Exercise details: In the entries that follow, how many lines hold the string "结构体如下"? Give only that number.

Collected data
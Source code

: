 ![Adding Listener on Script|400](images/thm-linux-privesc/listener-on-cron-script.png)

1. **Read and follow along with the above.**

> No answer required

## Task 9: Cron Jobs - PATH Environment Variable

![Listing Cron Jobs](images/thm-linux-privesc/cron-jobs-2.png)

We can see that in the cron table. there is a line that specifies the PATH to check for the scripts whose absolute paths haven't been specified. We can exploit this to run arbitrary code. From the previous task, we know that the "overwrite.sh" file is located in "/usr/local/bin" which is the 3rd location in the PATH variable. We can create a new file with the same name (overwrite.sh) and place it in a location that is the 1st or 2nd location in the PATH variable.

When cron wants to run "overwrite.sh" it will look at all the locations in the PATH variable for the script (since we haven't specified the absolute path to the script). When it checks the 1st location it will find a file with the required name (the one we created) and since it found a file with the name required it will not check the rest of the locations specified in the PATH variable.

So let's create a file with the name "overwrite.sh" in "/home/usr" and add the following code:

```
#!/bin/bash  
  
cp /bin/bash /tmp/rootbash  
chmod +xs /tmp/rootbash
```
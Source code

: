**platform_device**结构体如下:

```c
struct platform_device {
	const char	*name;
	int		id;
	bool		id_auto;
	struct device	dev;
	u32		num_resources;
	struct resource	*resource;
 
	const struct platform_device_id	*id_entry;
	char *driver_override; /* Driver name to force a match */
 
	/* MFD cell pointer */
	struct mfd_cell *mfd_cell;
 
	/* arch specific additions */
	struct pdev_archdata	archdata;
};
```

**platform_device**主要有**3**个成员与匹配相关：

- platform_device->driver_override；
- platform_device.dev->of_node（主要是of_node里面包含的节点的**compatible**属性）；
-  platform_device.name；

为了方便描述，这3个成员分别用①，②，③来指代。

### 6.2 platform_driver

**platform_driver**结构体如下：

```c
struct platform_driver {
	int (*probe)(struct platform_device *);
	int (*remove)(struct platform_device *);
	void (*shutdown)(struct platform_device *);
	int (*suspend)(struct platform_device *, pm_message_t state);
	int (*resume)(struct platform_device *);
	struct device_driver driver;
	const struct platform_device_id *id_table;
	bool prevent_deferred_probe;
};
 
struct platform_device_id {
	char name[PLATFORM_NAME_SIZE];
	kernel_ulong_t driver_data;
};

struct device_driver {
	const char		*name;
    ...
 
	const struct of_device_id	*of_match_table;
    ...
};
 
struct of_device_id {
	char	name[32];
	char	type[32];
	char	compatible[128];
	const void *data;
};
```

Solution for this exercise: 2